Div&mod for `NonZero<T>` - is it worth ACP?

I've noticed that if you divide a non-zero x which is divisible by y then the result is never zero. Suggesting this API:

impl<T: Div + Mod> NonZero<T> {
    fn div_mod(self, divisor: NonZero<T>) -> DivModResult {
        match NonZero::new(self % divisor) {
            Some(remainder) => DivModResult::WithRemainder { quotient: self / divisor, remainder },
            // unchecked is useful here since the optimizer currently doesn't understand this property
            None => DivModResult::Divisible(unsafe { NonZero::new_unchecked(self / divisor) }),
        }
    }
}

pub enum DivModResult<T> {
    Divisible(NonZero<T> /* result of division, the result of mod is 0 here*/),
    WithRemainder { quotient: T, remainder: NonZero<T> },
}

This actually comes up in some decimal formatting code where one needs to remove the trailing zeros from the number after decimal point. (Using non-zero types helps keep track of requirements.)

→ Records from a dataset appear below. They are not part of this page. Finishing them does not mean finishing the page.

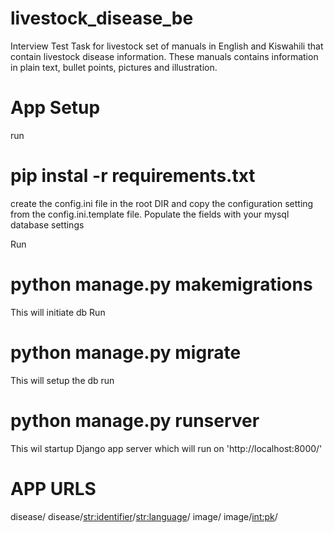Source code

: # livestock_disease_be

Interview Test Task for livestock set of manuals in English and Kiswahili that contain livestock disease information. These manuals contains information in plain text, bullet points, pictures and illustration.

# App Setup

run

# pip instal -r requirements.txt

create the config.ini file in the root DIR and copy the configuration setting from the config.ini.template file.
Populate the fields with your mysql database settings

Run

# python manage.py makemigrations

This will initiate db
Run

# python manage.py migrate

This will setup the db
run

# python manage.py runserver

This wil startup Django app server which will run on 'http://localhost:8000/'

# APP URLS

disease/
disease/<str:identifier>/<str:language>/
image/
image/<int:pk>/
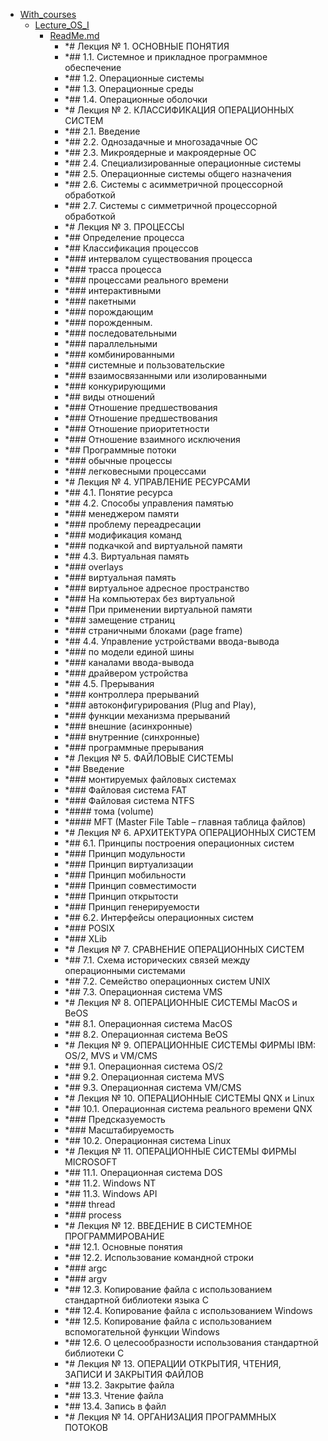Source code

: - <a href = "E:\Node_projects\Node_Way\NBase\_Md\_Index\_TGUniversitet\I_kurs\++Архитектура_компьютеров_и_операционные_системы\With_courses\cat.With_courses\dir.With_courses.md">With_courses</a>
    - <a href = "E:\Node_projects\Node_Way\NBase\_Md\_Index\_TGUniversitet\I_kurs\++Архитектура_компьютеров_и_операционные_системы\With_courses\Lecture_OS_I\cat.Lecture_OS_I\dir.Lecture_OS_I.md">Lecture_OS_I</a>
        - <a href = "E:\Node_projects\Node_Way\NBase\_Md\_Index\_TGUniversitet\I_kurs\++Архитектура_компьютеров_и_операционные_системы\With_courses\Lecture_OS_I\ReadMe.md">ReadMe.md</a>
            - *# Лекция № 1. ОСНОВНЫЕ ПОНЯТИЯ
            - *## 1.1. Системное и прикладное программное обеспечение
            - *## 1.2. Операционные системы
            - *## 1.3. Операционные среды
            - *## 1.4. Операционные оболочки
            - *# Лекция № 2. КЛАССИФИКАЦИЯ ОПЕРАЦИОННЫХ СИСТЕМ
            - *## 2.1. Введение
            - *## 2.2. Однозадачные и многозадачные ОС
            - *## 2.3. Микроядерные и макроядерные ОС
            - *## 2.4. Специализированные операционные системы
            - *## 2.5. Операционные системы общего назначения
            - *## 2.6. Системы с асимметричной процессорной обработкой
            - *## 2.7. Системы с симметричной процессорной обработкой
            - *# Лекция № 3. ПРОЦЕССЫ
            - *## Определение процесса
            - *## Классификация процессов
            - *### интервалом существования процесса
            - *### трасса процесса
            - *### процессами реального времени
            - *### интерактивными
            - *### пакетными
            - *### порождающим
            - *### порожденным.
            - *### последовательными
            - *### параллельными
            - *### комбинированными
            - *### системные и пользовательские
            - *### взаимосвязанными или изолированными
            - *### конкурирующими
            - *## виды отношений
            - *### Отношение предшествования
            - *### Отношение предшествования
            - *### Отношение приоритетности
            - *### Отношение взаимного исключения
            - *## Программные потоки
            - *### обычные процессы
            - *### легковесными процессами
            - *# Лекция № 4. УПРАВЛЕНИЕ РЕСУРСАМИ
            - *## 4.1. Понятие ресурса
            - *## 4.2. Способы управления памятью
            - *### менеджером памяти
            - *### проблему переадресации
            - *### модификация команд
            - *### подкачкой and виртуальной памяти
            - *## 4.3. Виртуальная память
            - *### overlays
            - *### виртуальная память
            - *### виртуальное адресное пространство
            - *### На компьютерах без виртуальной
            - *### При применении виртуальной памяти
            - *### замещение страниц
            - *### страничными блоками (page frame)
            - *## 4.4. Управление устройствами ввода-вывода
            - *### по модели единой шины
            - *### каналами ввода-вывода
            - *### драйвером устройства
            - *## 4.5. Прерывания
            - *### контроллера прерываний
            - *### автоконфигурирования (Plug and Play),
            - *### функции механизма прерываний
            - *### внешние (асинхронные)
            - *### внутренние (синхронные)
            - *### программные прерывания
            - *# Лекция № 5. ФАЙЛОВЫЕ СИСТЕМЫ
            - *## Введение
            - *### монтируемых файловых системах
            - *### Файловая система FAT
            - *### Файловая система NTFS
            - *#### тома (volume)
            - *#### MFT (Master File Table – главная таблица файлов)
            - *# Лекция № 6. АРХИТЕКТУРА ОПЕРАЦИОННЫХ СИСТЕМ
            - *## 6.1. Принципы построения операционных систем
            - *### Принцип модульности
            - *### Принцип виртуализации
            - *### Принцип мобильности
            - *### Принцип совместимости
            - *### Принцип открытости
            - *### Принцип генерируемости
            - *## 6.2. Интерфейсы операционных систем
            - *### POSIX
            - *### XLib
            - *# Лекция № 7. СРАВНЕНИЕ ОПЕРАЦИОННЫХ СИСТЕМ
            - *## 7.1. Схема исторических связей между операционными системами
            - *## 7.2. Семейство операционных систем UNIX
            - *## 7.3. Операционная система VMS
            - *# Лекция № 8. ОПЕРАЦИОННЫЕ СИСТЕМЫ MacOS и BeOS
            - *## 8.1. Операционная система MacOS
            - *## 8.2. Операционная система BeOS
            - *# Лекция № 9. ОПЕРАЦИОННЫЕ СИСТЕМЫ ФИРМЫ IBM: OS/2, MVS и VM/CMS
            - *## 9.1. Операционная система OS/2
            - *## 9.2. Операционная система MVS
            - *## 9.3. Операционная система VM/CMS
            - *# Лекция № 10. ОПЕРАЦИОННЫЕ СИСТЕМЫ QNX и Linux
            - *## 10.1. Операционная система реального времени QNX
            - *### Предсказуемость
            - *### Масштабируемость
            - *## 10.2. Операционная система Linux
            - *# Лекция № 11. ОПЕРАЦИОННЫЕ СИСТЕМЫ ФИРМЫ MICROSOFT
            - *## 11.1. Операционная система DOS
            - *## 11.2. Windows NT
            - *## 11.3. Windows API
            - *### thread
            - *### process
            - *# Лекция № 12. ВВЕДЕНИЕ В СИСТЕМНОЕ ПРОГРАММИРОВАНИЕ
            - *## 12.1. Основные понятия
            - *## 12.2. Использование командной строки
            - *### argc
            - *### argv 
            - *## 12.3. Копирование файла с использованием стандартной библиотеки языка C
            - *## 12.4. Копирование файла с использованием Windows
            - *## 12.5. Копирование файла с использованием вспомогательной функции Windows
            - *## 12.6. О целесообразности использования стандартной библиотеки С
            - *# Лекция № 13. ОПЕРАЦИИ ОТКРЫТИЯ, ЧТЕНИЯ, ЗАПИСИ И ЗАКРЫТИЯ ФАЙЛОВ
            - *## 13.2. Закрытие файла
            - *## 13.3. Чтение файла
            - *## 13.4. Запись в файл
            - *# Лекция № 14. ОРГАНИЗАЦИЯ ПРОГРАММНЫХ ПОТОКОВ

Maybe there are other uses. Does anyone think this is worth ACP?

An ACP can't hurt. That said, needing the extra type for it makes it feel less likely to me. The ones of these we do have -- like u64 / NonZero<u64> -- don't need the extra type.

(Not to mention that we don't have div_mod methods at all for any integer types, so it's not just an "extend" thing, but a "new" thing.)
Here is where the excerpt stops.